Die Fabrik in Hamburg ist ein erstklassiges Gebäude. Kein großer Konzertsaal, eher ein Raum mit Charme. Es war ein kleines Konzert und der Sänger, Ville Valo, war sichtlich gut gelaunt. Er sprach nicht viel. Stattdessen konnte man an dem Lächeln in seinem Gesicht erkennen, dass ihm gefiel, was er tat. Und diese Leidenschaft für die Musik übertrug sich auf die Besucherinnen und Besucher. Überall fröhliche, gut gelaunte und begeisterte Gesichter.    

Die Vorband Kælan Mikla, eine isländische Post-Punk Band war zunächst etwas gewöhnungsbedürft. Das gebe ich zu. Sie klang anders als vieles, was ich bis dato kannte. Doch als ich mich erst einmal auf diese andere Art Musik eingelassen hatte, gefiel sie mir recht gut. Ich werde kein Fan, das steht fest, aber dass sie mir gar nicht gefallen hat, kann ich nicht sagen. Es war anders und anders bedeutet nicht schlecht.

Ville Valo hingegen war überragend. Von der Leidenschaft habe ich bereits erzählt, die Songauswahl der gespielten Stücke war sehr gut. Es gab alte HIM-Songs und Songs seines neuen Albums. Einige davon habe ich stark gefeiert, andere weckten tiefere Emotionen und Erinnerungen. Ein Konzert zu beschreiben ist eben immer auch eine persönliche Sache. Um die Technik zu beurteilen, fehlt mir die tiefere Kenntnis. Deswegen lasse ich es. 

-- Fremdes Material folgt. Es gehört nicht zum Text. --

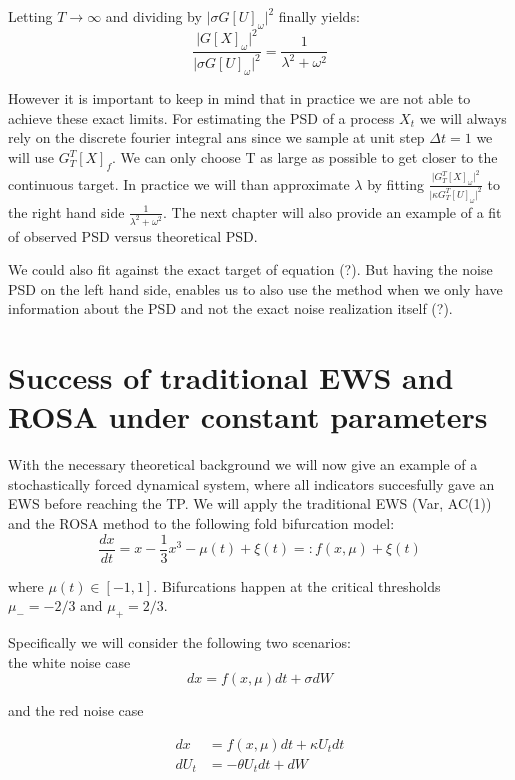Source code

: \documentclass[%
thesis=student,%
coverpage=false,%
titlepage=false,%
headmarks=true, %
german,%
font=libertine, %
math=newpxtx, %
BCOR=5mm,%
coverBCOR=11mm%
]{tumbook}
\begin{document}
Letting $T \rightarrow \infty$ and dividing by $\lvert\sigma G[U]_{\omega}\rvert^2$ finally yields:
\[
    \frac{\lvert G[X]_{\omega} \rvert^2}{\lvert\sigma G[U]_{\omega}\rvert^2} = \frac{1}{\lambda^2 + \omega^2}
\]

However it is important to keep in mind that in practice we are not able to achieve these exact limits. For estimating the PSD of a process $X_{t}$ we will always rely on the discrete fourier integral ans since we sample at unit step $\Delta t = 1$ we will use $G_{T}^{T}[X]_{f}$. We can only choose T as large as possible to get closer to the continuous target. In practice we will than approximate $\lambda$ by fitting $\frac{\lvert G_{T}^{T}[X]_{\omega} \rvert ^2}{\lvert \kappa G_{T}^{T}[U]_{\omega} \rvert ^2}$ to the right hand side $\frac{1}{\lambda^2 + \omega^2}$. The next chapter will also provide an example of a fit of observed PSD versus theoretical PSD.


We could also fit against the exact target of equation (?). But having the noise PSD on the left hand side, enables us to also use the method when we only have information about the PSD and not the exact noise realization itself (?).



\chapter{Success of traditional EWS and ROSA under constant parameters}

With the necessary theoretical background we will now give an example of a stochastically forced dynamical system, where all indicators succesfully gave an EWS before reaching the TP.
We will apply the traditional EWS (Var, AC(1)) and the ROSA method to the following fold bifurcation model: 
        \[
            \frac{dx}{dt} = x - \frac{1}{3}x^3 - \mu(t) + \xi(t) =: f(x,\mu) + \xi(t)
        \]
        
where $\mu(t) \in [-1,1]$. Bifurcations happen at the critical thresholds $\mu_{-} = -2/3$ and $\mu_{+} = 2/3$.

Specifically we will consider the following two scenarios: \\
    the white noise case
    \[
    dx = f(x,\mu)dt + \sigma dW
    \]

and the red noise case
    
    \begin{align*}   
    dx & = f(x,\mu)dt + \kappa U_{t}dt \\
    dU_{t} & = -\theta U_{t} dt + dW
    \end{align*}
\end{document}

Um kurz vor drei fuhr ich den Wagen auf den Hof. Es hatte aufgehört zu regnen. Stille lag über den Dächern des Dorfes. Von der Aufgeregtheit der Großstadt war hier nichts zu spüren. Lediglich der Klang des Vergangenen lag noch in meinen Ohren, als ich die Bettdecke zum Hals zog. Ich schlief nicht direkt ein. Ich schlief nicht zu lange. Keine drei Stunden. Doch das ist in Ordnung. Es ist Sonntag und nur ein Termin, eher privater Natur, steht im Kalender. Doch davon erzähle ich ein anderes Mal. Morgen. Nicht heute.